Storywise, I had a hard time empathizing with Jeff, which makes his trials a little less than effective.  Him dragging his feet for each victim, first yelling at them and crying before finally deciding to save them, seemed forced.  His son died in a car accident in which the driver wept on the scene.  C'mon.  That sucks, but wouldn't it have been much more challenging if his son had been, I dunno, caught in a gangland drive-by shooting accidentally?  That would've made his decisions to save the victims much more challenging.

Also, that twisty-rack device was about a thousand times more gory than anything so far in the series.  This was released a year after the first Hostel.  Maybe Saw decided to it needed to keep up to compete? I'll be curious if they keep pushing the envelope and if they can keep thinking of new devices without getting completely ridiculous. (6/10)

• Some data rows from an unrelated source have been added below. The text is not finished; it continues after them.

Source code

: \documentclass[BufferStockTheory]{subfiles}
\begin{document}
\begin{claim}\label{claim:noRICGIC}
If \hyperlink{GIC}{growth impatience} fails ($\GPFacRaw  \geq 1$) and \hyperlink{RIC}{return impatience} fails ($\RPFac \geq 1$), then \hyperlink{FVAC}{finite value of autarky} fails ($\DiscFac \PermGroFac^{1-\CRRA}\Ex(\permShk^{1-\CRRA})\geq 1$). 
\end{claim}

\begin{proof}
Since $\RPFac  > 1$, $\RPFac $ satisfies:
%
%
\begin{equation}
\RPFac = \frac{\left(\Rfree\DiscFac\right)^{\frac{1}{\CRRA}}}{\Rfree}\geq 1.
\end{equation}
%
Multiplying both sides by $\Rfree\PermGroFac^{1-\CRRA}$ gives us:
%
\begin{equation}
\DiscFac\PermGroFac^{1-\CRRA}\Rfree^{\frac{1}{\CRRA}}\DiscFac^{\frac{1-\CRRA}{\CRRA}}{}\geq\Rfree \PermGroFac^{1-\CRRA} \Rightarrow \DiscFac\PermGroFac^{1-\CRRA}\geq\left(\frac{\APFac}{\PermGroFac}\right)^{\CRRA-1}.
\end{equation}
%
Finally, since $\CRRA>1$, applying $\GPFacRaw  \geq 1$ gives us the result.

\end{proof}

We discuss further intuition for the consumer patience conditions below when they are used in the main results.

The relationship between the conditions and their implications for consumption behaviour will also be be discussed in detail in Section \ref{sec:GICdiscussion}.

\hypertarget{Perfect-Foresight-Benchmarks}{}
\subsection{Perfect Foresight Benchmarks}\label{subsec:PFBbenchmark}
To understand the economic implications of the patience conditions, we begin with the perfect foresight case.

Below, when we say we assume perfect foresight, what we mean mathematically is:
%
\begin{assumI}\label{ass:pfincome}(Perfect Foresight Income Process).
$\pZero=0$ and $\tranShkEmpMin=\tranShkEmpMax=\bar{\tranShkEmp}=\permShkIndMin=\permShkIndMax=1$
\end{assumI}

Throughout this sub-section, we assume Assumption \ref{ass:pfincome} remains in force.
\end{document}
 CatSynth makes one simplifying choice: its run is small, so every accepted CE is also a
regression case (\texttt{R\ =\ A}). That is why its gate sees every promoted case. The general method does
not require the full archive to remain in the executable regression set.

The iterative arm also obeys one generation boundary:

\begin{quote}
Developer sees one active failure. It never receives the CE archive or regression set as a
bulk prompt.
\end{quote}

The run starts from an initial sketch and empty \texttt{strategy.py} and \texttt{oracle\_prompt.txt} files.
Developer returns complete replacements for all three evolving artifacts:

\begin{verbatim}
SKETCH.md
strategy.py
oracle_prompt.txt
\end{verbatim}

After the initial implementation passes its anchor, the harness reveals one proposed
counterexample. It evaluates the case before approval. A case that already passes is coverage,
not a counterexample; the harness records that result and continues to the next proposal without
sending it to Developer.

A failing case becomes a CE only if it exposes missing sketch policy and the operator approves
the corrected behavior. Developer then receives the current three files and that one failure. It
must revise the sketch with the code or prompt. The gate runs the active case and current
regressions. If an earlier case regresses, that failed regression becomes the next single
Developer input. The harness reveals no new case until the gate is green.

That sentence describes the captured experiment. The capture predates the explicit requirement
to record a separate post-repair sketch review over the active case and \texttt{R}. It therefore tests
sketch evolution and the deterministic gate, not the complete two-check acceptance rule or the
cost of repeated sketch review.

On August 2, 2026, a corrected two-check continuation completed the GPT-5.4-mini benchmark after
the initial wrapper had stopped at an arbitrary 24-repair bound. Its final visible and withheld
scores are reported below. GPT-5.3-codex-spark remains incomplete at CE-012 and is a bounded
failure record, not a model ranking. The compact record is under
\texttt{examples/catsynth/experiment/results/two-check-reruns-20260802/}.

  1. All of these direct-to-video horror festival are always so disappointing. I don't know if that's just the nature of the beast or what, but it always seems like only one or two movies each year are worth seeing. It's definitely true with the Afterdark series, it's true with this year's Fangoria Fright Fest (Grimm Love and Pig Hunt, by the way.), and it's probably true with the Ghost House series. (I've only seen Dance of the Dead from the first year and The Children from the second year, because those were the only ones that got any decent reviews.)Ideally, these series would be a way for horror films too weird or too indie to get a theatrical releases, to get some recognition in the DTV market. "May," "Murders Love Killers Too," and Eben McGarr's "Sick Girls" are great films that got lost in the slog of DTV-horror-crap that would have benefited from a release like that. Instead, Afterdark and its like are really just more of the same. They play like crappy studio horror without the star power or prestige of said crappy studio horror. If nothing else, I would like to see these video festivals function as something like a modern day Full Moon or Troma: The brand recognition of the studio gets these films more attention then they would have otherwise.

    Also, I won't throw spoilers around, but don't get excited about how "Saw" sequels handle Jigsaw's fate. I do agree with your points about part three. The hero was hilariously ineffective.

  2. I think it's the nature of the beast, myself. They can only show what movies they can find (and afford and think will make them money)... I'm assuming pickings are slim for quality horror out there. Troma has the same problem: most of the stuff they buy is nigh-unwatchable.